Algorithmic Complexity [2/2]

Brian D. Harper (bharper@magnus.acs.ohio-state.edu)
Tue, 23 Jan 1996 15:43:44 -0500

Now, let's apply our intuition to two more binary strings

(C) 0110101000001001111001100110011111110011101111001100100100001000

(D) 1111110110111101110010111001111111111111011110101111110110011111

At first sight, sequence (C) appears to be very much like sequence (B)
above. There is no obvious pattern and, in fact, the sequence passes
most tests of randomness. Is this result "typical" for a stochastic
process such as flipping a fair coin? In fact, the sequence is very
atypical for such a process since it happens to be the binary expansion
of SQRT(2) - 1 and is thus compressible, simple, ordered. From this we
learn that there is never any guarantee that we will be able to discover
the order in a particular set of data (binary string). In fact, Chaitin
has shown that it is impossible to prove that any specific result is
random. This turns out to be one of the most surprising things to
result from algorithmic information theory. From the results of the
counting argument presented above we know that practically all strings
of a given length are random, nevertheless we cannot prove that any
specific one actually is random. This may seem at first to be a
serious problem with the algorithmic definition of randomness, however,
Chaitin has shown that this undecidability is closely related to Godel's
incompleteness theorem. Thus, if this really is a problem it is a
problem associated with mathematics itself and not with algorithmic
information theory.

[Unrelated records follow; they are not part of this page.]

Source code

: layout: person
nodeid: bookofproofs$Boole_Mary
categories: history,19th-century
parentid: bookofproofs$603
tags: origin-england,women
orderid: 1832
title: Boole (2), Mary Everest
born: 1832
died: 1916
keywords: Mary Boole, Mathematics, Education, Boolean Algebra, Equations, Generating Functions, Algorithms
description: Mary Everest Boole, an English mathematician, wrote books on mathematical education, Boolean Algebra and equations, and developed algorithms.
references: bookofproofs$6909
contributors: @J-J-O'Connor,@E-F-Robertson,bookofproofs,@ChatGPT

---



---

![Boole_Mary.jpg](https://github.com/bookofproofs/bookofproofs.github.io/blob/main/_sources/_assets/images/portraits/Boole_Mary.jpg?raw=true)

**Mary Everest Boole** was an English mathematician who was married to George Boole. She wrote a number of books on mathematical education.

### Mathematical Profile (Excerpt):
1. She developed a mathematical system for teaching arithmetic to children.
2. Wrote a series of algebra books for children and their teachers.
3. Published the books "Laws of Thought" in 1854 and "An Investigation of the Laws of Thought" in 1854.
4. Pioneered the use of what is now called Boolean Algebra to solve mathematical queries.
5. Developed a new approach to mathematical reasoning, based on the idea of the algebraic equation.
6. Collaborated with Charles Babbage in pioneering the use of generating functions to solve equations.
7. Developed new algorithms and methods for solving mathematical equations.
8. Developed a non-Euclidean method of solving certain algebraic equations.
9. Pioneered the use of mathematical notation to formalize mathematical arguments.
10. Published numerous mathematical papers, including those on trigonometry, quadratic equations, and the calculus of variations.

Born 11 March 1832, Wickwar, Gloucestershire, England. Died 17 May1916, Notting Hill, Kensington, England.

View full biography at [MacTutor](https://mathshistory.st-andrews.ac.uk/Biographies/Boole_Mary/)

Its also important to note that this uncertainty
is associated with randomness and not order. One can easily prove that
a string is compressible (ordered) by compressing it. Thus, there is no
doubt that the string "01010101...." is ordered. There is, however, some
uncertainty as to whether sequence (B) above is really random even though
I went to the trouble of flipping a coin 64 times to produce the string.
The results of the counting argument above should convince us that this
sequence is most likely random, but we never know for sure. There may be
some hidden order in the sequence that is beyond our abilities to detect.
This is very unlikely but still possible.

Now let's consider sequence (D) above. This sequence would have to be
considered atypical for the stochastic process of flipping a fair coin
due to the preponderance of heads (1's). Since each flip of the coin has
an equal probability of producing a head or a tail, we generally expect
a long sequence to have about the same number of heads as tails. In fact,
it can be shown that a certain amount of compression is guaranteed based
solely on the ratio of the number of heads to the sequence length. In the
above case this ratio is 50/64 = 0.78 and from the results in Chaitin (**),
this ratio guarantees that the sequence is *at least* 24% compressible.